It has been about a year since lava finally stopped flowing from Hawaii’s Kilauea volcano, but now something else is flowing deep inside its summit crater.
On July 25 scientists at the US Geological Survey’s Hawaiian Volcano Observatory (HVO) noticed water pooling at the bottom of the Halema‘uma‘u Crater. A second puddle emerged a week later and during August the little ponds have since grown together to form a deepening milky green lake where there was once a pit of roiling lava just last year.
On Sunday, HVO geophysicist Jim Kauahikaua told local radio station KWXX in Hilo that the water level has been rising at a rate of about three feet per week
Kauahikaua said there are two likely explanations for the rising lake: it could simply be an accumulation of rainwater, or it might be the water table “rebounding” following all the volcanic activity of 2018 and the literal collapse of the crater itself.
“The evidence is sort of leading toward groundwater rebounding,” he explained.”But we don’t yet have accurate measures of the depth and how fast it’s rising.”
HVO scientists have been monitoring the expanding pond from above, but hope to get a sample of the water to analyze soon.

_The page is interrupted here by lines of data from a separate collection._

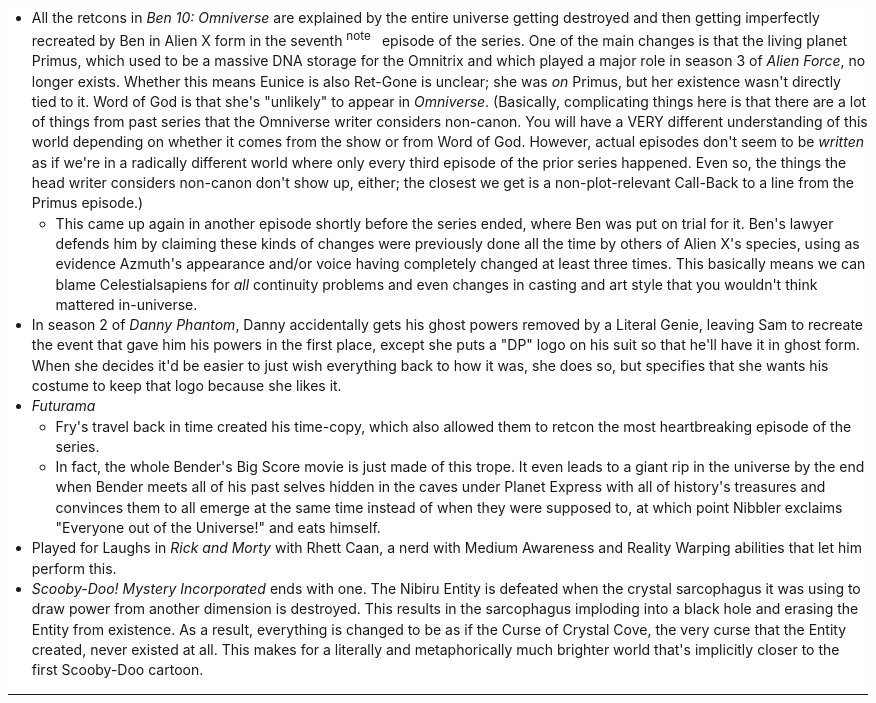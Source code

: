 -   All the retcons in _Ben 10: Omniverse_ are explained by the entire universe getting destroyed and then getting imperfectly recreated by Ben in Alien X form in the seventh <sup>note&nbsp;</sup>  episode of the series. One of the main changes is that the living planet Primus, which used to be a massive DNA storage for the Omnitrix and which played a major role in season 3 of _Alien Force_, no longer exists. Whether this means Eunice is also Ret-Gone is unclear; she was _on_ Primus, but her existence wasn't directly tied to it. Word of God is that she's "unlikely" to appear in _Omniverse_. (Basically, complicating things here is that there are a lot of things from past series that the Omniverse writer considers non-canon. You will have a VERY different understanding of this world depending on whether it comes from the show or from Word of God. However, actual episodes don't seem to be _written_ as if we're in a radically different world where only every third episode of the prior series happened. Even so, the things the head writer considers non-canon don't show up, either; the closest we get is a non-plot-relevant Call-Back to a line from the Primus episode.)
    -   This came up again in another episode shortly before the series ended, where Ben was put on trial for it. Ben's lawyer defends him by claiming these kinds of changes were previously done all the time by others of Alien X's species, using as evidence Azmuth's appearance and/or voice having completely changed at least three times. This basically means we can blame Celestialsapiens for _all_ continuity problems and even changes in casting and art style that you wouldn't think mattered in-universe.
-   In season 2 of _Danny Phantom_, Danny accidentally gets his ghost powers removed by a Literal Genie, leaving Sam to recreate the event that gave him his powers in the first place, except she puts a "DP" logo on his suit so that he'll have it in ghost form. When she decides it'd be easier to just wish everything back to how it was, she does so, but specifies that she wants his costume to keep that logo because she likes it.
-   _Futurama_
    -   Fry's travel back in time created his time-copy, which also allowed them to retcon the most heartbreaking episode of the series.
    -   In fact, the whole Bender's Big Score movie is just made of this trope. It even leads to a giant rip in the universe by the end when Bender meets all of his past selves hidden in the caves under Planet Express with all of history's treasures and convinces them to all emerge at the same time instead of when they were supposed to, at which point Nibbler exclaims "Everyone out of the Universe!" and eats himself.
-   Played for Laughs in _Rick and Morty_ with Rhett Caan, a nerd with Medium Awareness and Reality Warping abilities that let him perform this.
-   _Scooby-Doo! Mystery Incorporated_ ends with one. The Nibiru Entity is defeated when the crystal sarcophagus it was using to draw power from another dimension is destroyed. This results in the sarcophagus imploding into a black hole and erasing the Entity from existence. As a result, everything is changed to be as if the Curse of Crystal Cove, the very curse that the Entity created, never existed at all. This makes for a literally and metaphorically much brighter world that's implicitly closer to the first Scooby-Doo cartoon.

___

The unusual color could be due to absorption of sulfur dioxide gas, which also supports the notion that it is flowing from below rather than falling from the sky.
While it looks more like a puddle than a lake at the moment, Kauahikaua said that based on HVO groundwater level data from nearby, he would expect the water to continue to rise as much as another 150 feet, which would make a pretty significant puddle.
When infrared cameras were trained on the water, it appeared to be as hot as you might expect, measuring about 70 degrees celsius (160 degrees Fahrenheit).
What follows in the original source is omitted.